→ **What is being asked**
Check every line of the material below for the string "optional", and return the ones that have it.

→ **Information supplied**
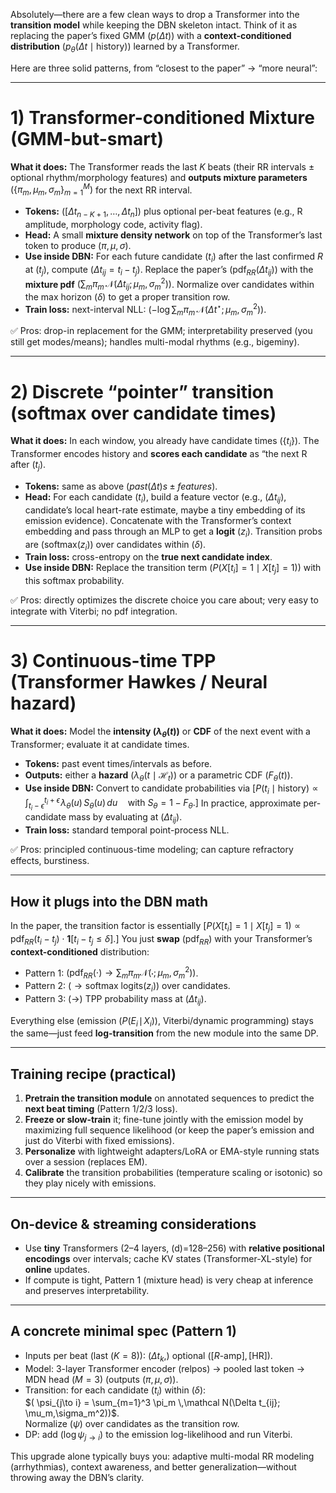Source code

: ﻿Absolutely—there are a few clean ways to drop a Transformer into the **transition model** while keeping the DBN skeleton intact. Think of it as replacing the paper’s fixed GMM $(p(\Delta t))$ with a **context-conditioned distribution** $(p_\theta(\Delta t \mid \text{history}))$ learned by a Transformer.

Here are three solid patterns, from “closest to the paper” → “more neural”:

---

# 1) Transformer-conditioned Mixture (GMM-but-smart)
**What it does:** The Transformer reads the last $K$ beats (their RR intervals ± optional rhythm/morphology features) and **outputs mixture parameters** $(\{\pi_m, \mu_m, \sigma_m\}_{m=1}^M)$ for the next RR interval.
- **Tokens:** $([\Delta t_{n-K+1}, \ldots, \Delta t_n])$ plus optional per-beat features (e.g., R amplitude, morphology code, activity flag).
- **Head:** A small **mixture density network** on top of the Transformer’s last token to produce $(\pi,\mu,\sigma)$.
- **Use inside DBN:** For each future candidate $(t_i)$ after the last confirmed $R$ at $(t_j)$, compute $(\Delta t_{ij}=t_i-t_j)$. Replace the paper’s $( \text{pdf}_{RR}(\Delta t_{ij}) )$ with the **mixture pdf** $( \sum_m \pi_m \,\mathcal N(\Delta t_{ij}; \mu_m,\sigma_m^2))$. Normalize over candidates within the max horizon $(\delta)$ to get a proper transition row.
- **Train loss:** next-interval NLL: $(-\log \sum_m \pi_m\,\mathcal N(\Delta t^\star;\mu_m,\sigma_m^2))$.

✅ Pros: drop-in replacement for the GMM; interpretability preserved (you still get modes/means); handles multi-modal rhythms (e.g., bigeminy).

---

# 2) Discrete “pointer” transition (softmax over candidate times)
**What it does:** In each window, you already have candidate times $(\{t_i\})$. The Transformer encodes history and **scores each candidate** as “the next R after $(t_j)$.
- **Tokens:** same as above $(past (\Delta t)s ± features)$.  
- **Head:** For each candidate $(t_i)$, build a feature vector (e.g., $(\Delta t_{ij})$, candidate’s local heart-rate estimate, maybe a tiny embedding of its emission evidence). Concatenate with the Transformer’s context embedding and pass through an MLP to get a **logit** $(z_i)$. Transition probs are $(\text{softmax}(z_i))$ over candidates within $(\delta)$.
- **Train loss:** cross-entropy on the **true next candidate index**.
- **Use inside DBN:** Replace the transition term $(P(X[t_i]=1\mid X[t_j]=1))$ with this softmax probability.

✅ Pros: directly optimizes the discrete choice you care about; very easy to integrate with Viterbi; no pdf integration.

---

# 3) Continuous-time TPP (Transformer Hawkes / Neural hazard)
**What it does:** Model the **intensity  $(\lambda_\theta(t))$** or **CDF** of the next event with a Transformer; evaluate it at candidate times.
- **Tokens:** past event times/intervals as before.
- **Outputs:** either a **hazard** $(\lambda_\theta(t\mid \mathcal H_t))$ or a parametric CDF $(F_\theta(t))$.
- **Use inside DBN:** Convert to candidate probabilities via
  $[
  P(t_i\mid \text{history}) \propto \int_{t_i-\epsilon}^{t_i+\epsilon}\! \lambda_\theta(u)\,S_\theta(u)\,du
  \quad \text{with }S_\theta = 1-F_\theta.
  ]$
  In practice, approximate per-candidate mass by evaluating at $(\Delta t_{ij})$.
- **Train loss:** standard temporal point-process NLL.

✅ Pros: principled continuous-time modeling; can capture refractory effects, burstiness.

---

## How it plugs into the DBN math
In the paper, the transition factor is essentially
$[
P(X[t_i]=1\mid X[t_j]=1) \propto \text{pdf}_{RR}(t_i-t_j)\cdot \mathbf{1}[t_i-t_j\le \delta].
]$
You just **swap** $(\text{pdf}_{RR})$ with your Transformer’s **context-conditioned** distribution:
- Pattern 1: $( \text{pdf}_{RR}(\cdot) \to \sum_m \pi_m \mathcal N(\cdot;\mu_m,\sigma_m^2))$.
- Pattern 2: $( \to \text{softmax logits}(z_i))$ over candidates.
- Pattern 3: $( \to )$ TPP probability mass at $(\Delta t_{ij})$.

Everything else (emission $(P(E_i\!\mid\!X_i))$, Viterbi/dynamic programming) stays the same—just feed **log-transition** from the new module into the same DP.

---

## Training recipe (practical)
1) **Pretrain the transition module** on annotated sequences to predict the **next beat timing** (Pattern 1/2/3 loss).  
2) **Freeze or slow-train** it; fine-tune jointly with the emission model by maximizing full sequence likelihood (or keep the paper’s emission and just do Viterbi with fixed emissions).  
3) **Personalize** with lightweight adapters/LoRA or EMA-style running stats over a session (replaces EM).  
4) **Calibrate** the transition probabilities (temperature scaling or isotonic) so they play nicely with emissions.

---

## On-device & streaming considerations
- Use **tiny** Transformers (2–4 layers, \(d\)=128–256) with **relative positional encodings** over intervals; cache KV states (Transformer-XL-style) for **online** updates.  
- If compute is tight, Pattern 1 (mixture head) is very cheap at inference and preserves interpretability.

---

## A concrete minimal spec (Pattern 1)
- Inputs per beat (last $(K{=}8)$): $(\Delta t_k,)$ optional $([R\text{-amp}], [\text{HR}])$.
- Model: 3-layer Transformer encoder (relpos) → pooled last token → MDN head $(M{=}3)$ (outputs $(\pi,\mu,\sigma)$).
- Transition: for each candidate $(t_i)$ within $(\delta)$:  
  $( \psi_{j\to i} = \sum_{m=1}^3 \pi_m \,\mathcal N(\Delta t_{ij}; \mu_m,\sigma_m^2))$.  
  Normalize $(\psi)$ over candidates as the transition row.
- DP: add $(\log \psi_{j\to i})$ to the emission log-likelihood and run Viterbi.

This upgrade alone typically buys you: adaptive multi-modal RR modeling (arrhythmias), context awareness, and better generalization—without throwing away the DBN’s clarity.

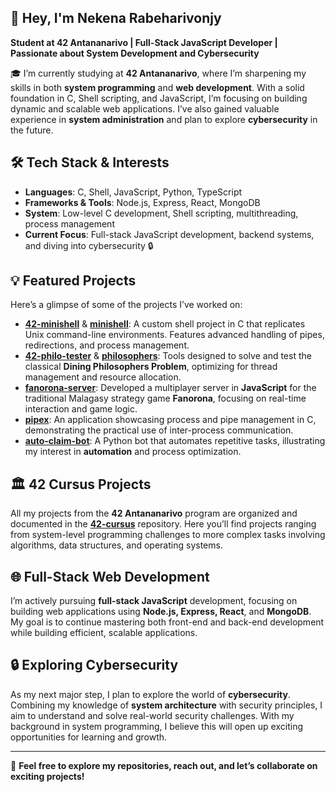 ## 👋 Hey, I'm Nekena Rabeharivonjy
**Student at 42 Antananarivo | Full-Stack JavaScript Developer | Passionate about System Development and Cybersecurity**

🎓 I’m currently studying at **42 Antananarivo**, where I’m sharpening my skills in both **system programming** and **web development**. With a solid foundation in C, Shell scripting, and JavaScript, I’m focusing on building dynamic and scalable web applications. I’ve also gained valuable experience in **system administration** and plan to explore **cybersecurity** in the future.

## 🛠️ Tech Stack & Interests
- **Languages**: C, Shell, JavaScript, Python, TypeScript
- **Frameworks & Tools**: Node.js, Express, React, MongoDB
- **System**: Low-level C development, Shell scripting, multithreading, process management
- **Current Focus**: Full-stack JavaScript development, backend systems, and diving into cybersecurity 🔒

## 💡 Featured Projects
Here’s a glimpse of some of the projects I’ve worked on:

- **[42-minishell](#)** & **[minishell](#)**: A custom shell project in C that replicates Unix command-line environments. Features advanced handling of pipes, redirections, and process management.
- **[42-philo-tester](#)** & **[philosophers](#)**: Tools designed to solve and test the classical **Dining Philosophers Problem**, optimizing for thread management and resource allocation.
- **[fanorona-server](#)**: Developed a multiplayer server in **JavaScript** for the traditional Malagasy strategy game **Fanorona**, focusing on real-time interaction and game logic.
- **[pipex](#)**: An application showcasing process and pipe management in C, demonstrating the practical use of inter-process communication.
- **[auto-claim-bot](#)**: A Python bot that automates repetitive tasks, illustrating my interest in **automation** and process optimization.

## 🏛️ 42 Cursus Projects
All my projects from the **42 Antananarivo** program are organized and documented in the **[42-cursus](#)** repository. Here you’ll find projects ranging from system-level programming challenges to more complex tasks involving algorithms, data structures, and operating systems.

## 🌐 Full-Stack Web Development
I’m actively pursuing **full-stack JavaScript** development, focusing on building web applications using **Node.js, Express, React**, and **MongoDB**. My goal is to continue mastering both front-end and back-end development while building efficient, scalable applications.

## 🔒 Exploring Cybersecurity
As my next major step, I plan to explore the world of **cybersecurity**. Combining my knowledge of **system architecture** with security principles, I aim to understand and solve real-world security challenges. With my background in system programming, I believe this will open up exciting opportunities for learning and growth.

---

💬 **Feel free to explore my repositories, reach out, and let’s collaborate on exciting projects!**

→ **Output for this exercise**
**What it does:** The Transformer reads the last $K$ beats (their RR intervals ± optional rhythm/morphology features) and **outputs mixture parameters** $(\{\pi_m, \mu_m, \sigma_m\}_{m=1}^M)$ for the next RR interval.
- **Tokens:** $([\Delta t_{n-K+1}, \ldots, \Delta t_n])$ plus optional per-beat features (e.g., R amplitude, morphology code, activity flag).
- Inputs per beat (last $(K{=}8)$): $(\Delta t_k,)$ optional $([R\text{-amp}], [\text{HR}])$.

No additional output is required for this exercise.